▶ [To do]: Where the line containing "Folder structure for" appears in the records below, begin there and output each line verbatim through the last line.

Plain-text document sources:
════════════════════
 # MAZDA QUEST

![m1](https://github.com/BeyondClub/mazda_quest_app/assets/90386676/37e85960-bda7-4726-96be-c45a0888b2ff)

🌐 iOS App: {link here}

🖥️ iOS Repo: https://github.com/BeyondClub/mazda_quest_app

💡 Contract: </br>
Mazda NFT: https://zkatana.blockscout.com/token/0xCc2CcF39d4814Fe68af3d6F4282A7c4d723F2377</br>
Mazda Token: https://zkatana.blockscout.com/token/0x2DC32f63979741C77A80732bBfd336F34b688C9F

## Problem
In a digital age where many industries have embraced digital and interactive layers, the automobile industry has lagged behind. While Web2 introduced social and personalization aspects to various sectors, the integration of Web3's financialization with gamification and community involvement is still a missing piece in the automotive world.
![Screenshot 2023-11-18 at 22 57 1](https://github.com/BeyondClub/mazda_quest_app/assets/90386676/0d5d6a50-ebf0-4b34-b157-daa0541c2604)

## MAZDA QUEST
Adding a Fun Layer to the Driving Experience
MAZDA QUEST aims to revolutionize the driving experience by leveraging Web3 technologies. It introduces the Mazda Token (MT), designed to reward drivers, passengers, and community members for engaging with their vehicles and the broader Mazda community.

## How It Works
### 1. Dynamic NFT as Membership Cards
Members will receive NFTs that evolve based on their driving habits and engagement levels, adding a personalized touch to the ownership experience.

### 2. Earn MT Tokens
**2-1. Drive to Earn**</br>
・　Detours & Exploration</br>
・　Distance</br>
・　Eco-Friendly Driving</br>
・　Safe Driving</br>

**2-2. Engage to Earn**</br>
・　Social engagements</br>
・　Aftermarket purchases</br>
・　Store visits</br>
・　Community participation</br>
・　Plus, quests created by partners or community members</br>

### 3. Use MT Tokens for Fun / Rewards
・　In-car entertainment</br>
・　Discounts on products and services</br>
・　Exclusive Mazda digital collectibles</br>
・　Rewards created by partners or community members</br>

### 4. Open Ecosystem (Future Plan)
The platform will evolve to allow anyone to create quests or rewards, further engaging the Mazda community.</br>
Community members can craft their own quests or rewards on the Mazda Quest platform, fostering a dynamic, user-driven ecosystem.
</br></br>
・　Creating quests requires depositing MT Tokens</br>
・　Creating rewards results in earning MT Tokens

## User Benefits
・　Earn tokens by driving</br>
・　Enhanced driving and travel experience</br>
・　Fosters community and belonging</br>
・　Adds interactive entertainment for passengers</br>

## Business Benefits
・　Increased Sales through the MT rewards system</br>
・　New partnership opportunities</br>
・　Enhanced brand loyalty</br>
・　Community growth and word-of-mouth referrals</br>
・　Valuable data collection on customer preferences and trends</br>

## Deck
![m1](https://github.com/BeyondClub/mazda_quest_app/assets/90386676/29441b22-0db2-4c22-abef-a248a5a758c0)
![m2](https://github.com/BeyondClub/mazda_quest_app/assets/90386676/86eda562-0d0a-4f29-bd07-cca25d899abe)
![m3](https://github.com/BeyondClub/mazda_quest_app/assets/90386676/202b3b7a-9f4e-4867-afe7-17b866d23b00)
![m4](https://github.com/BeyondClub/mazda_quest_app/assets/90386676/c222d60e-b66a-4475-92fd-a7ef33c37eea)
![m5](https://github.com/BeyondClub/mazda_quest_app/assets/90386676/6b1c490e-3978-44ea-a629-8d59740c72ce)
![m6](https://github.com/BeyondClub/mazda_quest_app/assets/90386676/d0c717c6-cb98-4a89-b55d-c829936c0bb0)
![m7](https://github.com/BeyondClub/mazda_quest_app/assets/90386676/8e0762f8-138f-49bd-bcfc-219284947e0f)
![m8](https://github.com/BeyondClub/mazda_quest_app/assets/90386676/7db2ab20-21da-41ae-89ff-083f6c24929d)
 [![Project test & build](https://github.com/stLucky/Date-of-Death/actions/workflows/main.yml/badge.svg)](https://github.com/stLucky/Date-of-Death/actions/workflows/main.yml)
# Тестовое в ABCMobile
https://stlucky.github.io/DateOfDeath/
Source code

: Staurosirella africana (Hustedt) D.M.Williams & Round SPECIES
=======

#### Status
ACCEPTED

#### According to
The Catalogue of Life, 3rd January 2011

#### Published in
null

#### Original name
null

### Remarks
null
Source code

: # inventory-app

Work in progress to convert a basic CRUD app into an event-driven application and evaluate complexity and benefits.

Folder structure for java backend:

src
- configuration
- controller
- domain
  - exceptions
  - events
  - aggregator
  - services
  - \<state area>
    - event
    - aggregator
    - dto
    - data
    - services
════════════════════
▶ [Response area]:
Folder structure for java backend:

src
- configuration
- controller
- domain
  - exceptions
  - events
  - aggregator
  - services
  - \<state area>
    - event
    - aggregator
    - dto
    - data
    - services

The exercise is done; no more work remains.